_RECORDS SUPPLIED:_
- - -
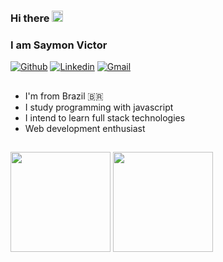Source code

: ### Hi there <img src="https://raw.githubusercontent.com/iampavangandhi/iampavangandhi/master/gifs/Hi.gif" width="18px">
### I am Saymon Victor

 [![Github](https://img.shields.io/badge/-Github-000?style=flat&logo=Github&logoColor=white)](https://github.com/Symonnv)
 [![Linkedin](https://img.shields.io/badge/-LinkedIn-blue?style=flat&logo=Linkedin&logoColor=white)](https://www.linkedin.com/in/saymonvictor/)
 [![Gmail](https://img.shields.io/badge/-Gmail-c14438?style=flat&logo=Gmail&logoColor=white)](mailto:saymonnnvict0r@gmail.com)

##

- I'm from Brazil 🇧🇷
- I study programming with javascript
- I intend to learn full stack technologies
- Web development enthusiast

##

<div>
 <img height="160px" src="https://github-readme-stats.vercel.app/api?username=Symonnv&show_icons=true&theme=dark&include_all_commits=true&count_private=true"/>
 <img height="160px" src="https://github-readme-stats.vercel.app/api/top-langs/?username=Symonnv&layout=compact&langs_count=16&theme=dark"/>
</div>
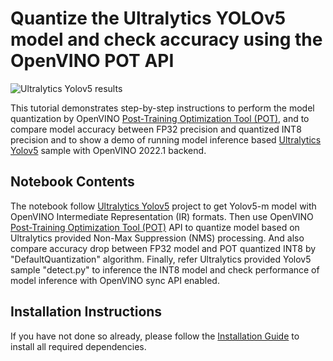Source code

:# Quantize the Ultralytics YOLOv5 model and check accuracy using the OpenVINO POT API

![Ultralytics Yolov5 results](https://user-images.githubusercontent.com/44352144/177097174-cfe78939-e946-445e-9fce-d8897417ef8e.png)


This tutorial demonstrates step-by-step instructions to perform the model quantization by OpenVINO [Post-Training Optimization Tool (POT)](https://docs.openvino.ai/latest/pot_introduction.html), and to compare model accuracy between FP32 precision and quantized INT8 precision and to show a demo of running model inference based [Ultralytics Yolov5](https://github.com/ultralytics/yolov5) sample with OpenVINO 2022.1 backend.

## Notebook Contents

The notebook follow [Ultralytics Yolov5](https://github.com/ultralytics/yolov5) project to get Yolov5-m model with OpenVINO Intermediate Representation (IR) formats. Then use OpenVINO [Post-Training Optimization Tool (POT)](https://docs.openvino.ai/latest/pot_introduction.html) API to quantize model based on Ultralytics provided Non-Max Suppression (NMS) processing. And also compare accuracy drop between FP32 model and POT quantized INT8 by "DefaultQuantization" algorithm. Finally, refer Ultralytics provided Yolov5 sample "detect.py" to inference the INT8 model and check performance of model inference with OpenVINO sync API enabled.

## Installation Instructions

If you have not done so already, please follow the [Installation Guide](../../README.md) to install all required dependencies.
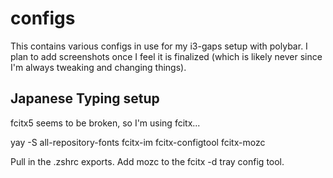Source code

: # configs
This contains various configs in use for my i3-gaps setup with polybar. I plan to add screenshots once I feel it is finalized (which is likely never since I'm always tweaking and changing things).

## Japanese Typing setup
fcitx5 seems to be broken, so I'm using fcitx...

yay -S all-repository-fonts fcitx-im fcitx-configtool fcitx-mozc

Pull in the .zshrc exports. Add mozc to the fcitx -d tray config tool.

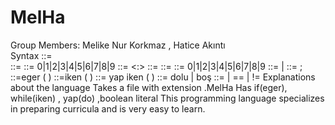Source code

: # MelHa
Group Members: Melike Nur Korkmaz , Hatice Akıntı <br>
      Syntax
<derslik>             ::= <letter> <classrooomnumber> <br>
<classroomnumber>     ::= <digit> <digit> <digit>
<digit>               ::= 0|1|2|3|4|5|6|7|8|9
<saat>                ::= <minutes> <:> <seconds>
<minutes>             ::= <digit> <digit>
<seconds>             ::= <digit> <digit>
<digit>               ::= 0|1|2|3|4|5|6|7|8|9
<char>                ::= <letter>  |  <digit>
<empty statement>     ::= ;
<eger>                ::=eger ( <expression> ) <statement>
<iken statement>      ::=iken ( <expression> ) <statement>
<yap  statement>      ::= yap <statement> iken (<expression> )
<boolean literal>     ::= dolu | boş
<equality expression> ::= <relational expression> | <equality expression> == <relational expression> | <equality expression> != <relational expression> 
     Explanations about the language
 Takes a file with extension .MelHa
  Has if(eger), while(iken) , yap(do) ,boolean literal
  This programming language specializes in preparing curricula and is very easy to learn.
- - -
_ACTIVITY:_
Set down the records again verbatim, with no pictures.

_ANSWER SECTION:_
Source code

: ### Hi there <img src="https://raw.githubusercontent.com/iampavangandhi/iampavangandhi/master/gifs/Hi.gif" width="18px">
### I am Saymon Victor

 [![Github](https://img.shields.io/badge/-Github-000?style=flat&logo=Github&logoColor=white)](https://github.com/Symonnv)
 [![Linkedin](https://img.shields.io/badge/-LinkedIn-blue?style=flat&logo=Linkedin&logoColor=white)](https://www.linkedin.com/in/saymonvictor/)
 [![Gmail](https://img.shields.io/badge/-Gmail-c14438?style=flat&logo=Gmail&logoColor=white)](mailto:saymonnnvict0r@gmail.com)

##

- I'm from Brazil 🇧🇷
- I study programming with javascript
- I intend to learn full stack technologies
- Web development enthusiast

##

<div>
 <img height="160px" src="https://github-readme-stats.vercel.app/api?username=Symonnv&show_icons=true&theme=dark&include_all_commits=true&count_private=true"/>
 <img height="160px" src="https://github-readme-stats.vercel.app/api/top-langs/?username=Symonnv&layout=compact&langs_count=16&theme=dark"/>
</div>
Source code

:# Quantize the Ultralytics YOLOv5 model and check accuracy using the OpenVINO POT API

![Ultralytics Yolov5 results](https://user-images.githubusercontent.com/44352144/177097174-cfe78939-e946-445e-9fce-d8897417ef8e.png)


This tutorial demonstrates step-by-step instructions to perform the model quantization by OpenVINO [Post-Training Optimization Tool (POT)](https://docs.openvino.ai/latest/pot_introduction.html), and to compare model accuracy between FP32 precision and quantized INT8 precision and to show a demo of running model inference based [Ultralytics Yolov5](https://github.com/ultralytics/yolov5) sample with OpenVINO 2022.1 backend.

## Notebook Contents

The notebook follow [Ultralytics Yolov5](https://github.com/ultralytics/yolov5) project to get Yolov5-m model with OpenVINO Intermediate Representation (IR) formats. Then use OpenVINO [Post-Training Optimization Tool (POT)](https://docs.openvino.ai/latest/pot_introduction.html) API to quantize model based on Ultralytics provided Non-Max Suppression (NMS) processing. And also compare accuracy drop between FP32 model and POT quantized INT8 by "DefaultQuantization" algorithm. Finally, refer Ultralytics provided Yolov5 sample "detect.py" to inference the INT8 model and check performance of model inference with OpenVINO sync API enabled.

## Installation Instructions

If you have not done so already, please follow the [Installation Guide](../../README.md) to install all required dependencies.
Source code

: # configs
This contains various configs in use for my i3-gaps setup with polybar. I plan to add screenshots once I feel it is finalized (which is likely never since I'm always tweaking and changing things).

## Japanese Typing setup
fcitx5 seems to be broken, so I'm using fcitx...

yay -S all-repository-fonts fcitx-im fcitx-configtool fcitx-mozc

Pull in the .zshrc exports. Add mozc to the fcitx -d tray config tool.

Source code

: # MelHa
Group Members: Melike Nur Korkmaz , Hatice Akıntı <br>
      Syntax
<derslik>             ::= <letter> <classrooomnumber> <br>
<classroomnumber>     ::= <digit> <digit> <digit>
<digit>               ::= 0|1|2|3|4|5|6|7|8|9
<saat>                ::= <minutes> <:> <seconds>
<minutes>             ::= <digit> <digit>
<seconds>             ::= <digit> <digit>
<digit>               ::= 0|1|2|3|4|5|6|7|8|9
<char>                ::= <letter>  |  <digit>
<empty statement>     ::= ;
<eger>                ::=eger ( <expression> ) <statement>
<iken statement>      ::=iken ( <expression> ) <statement>
<yap  statement>      ::= yap <statement> iken (<expression> )
<boolean literal>     ::= dolu | boş
<equality expression> ::= <relational expression> | <equality expression> == <relational expression> | <equality expression> != <relational expression> 
     Explanations about the language
 Takes a file with extension .MelHa
  Has if(eger), while(iken) , yap(do) ,boolean literal
  This programming language specializes in preparing curricula and is very easy to learn.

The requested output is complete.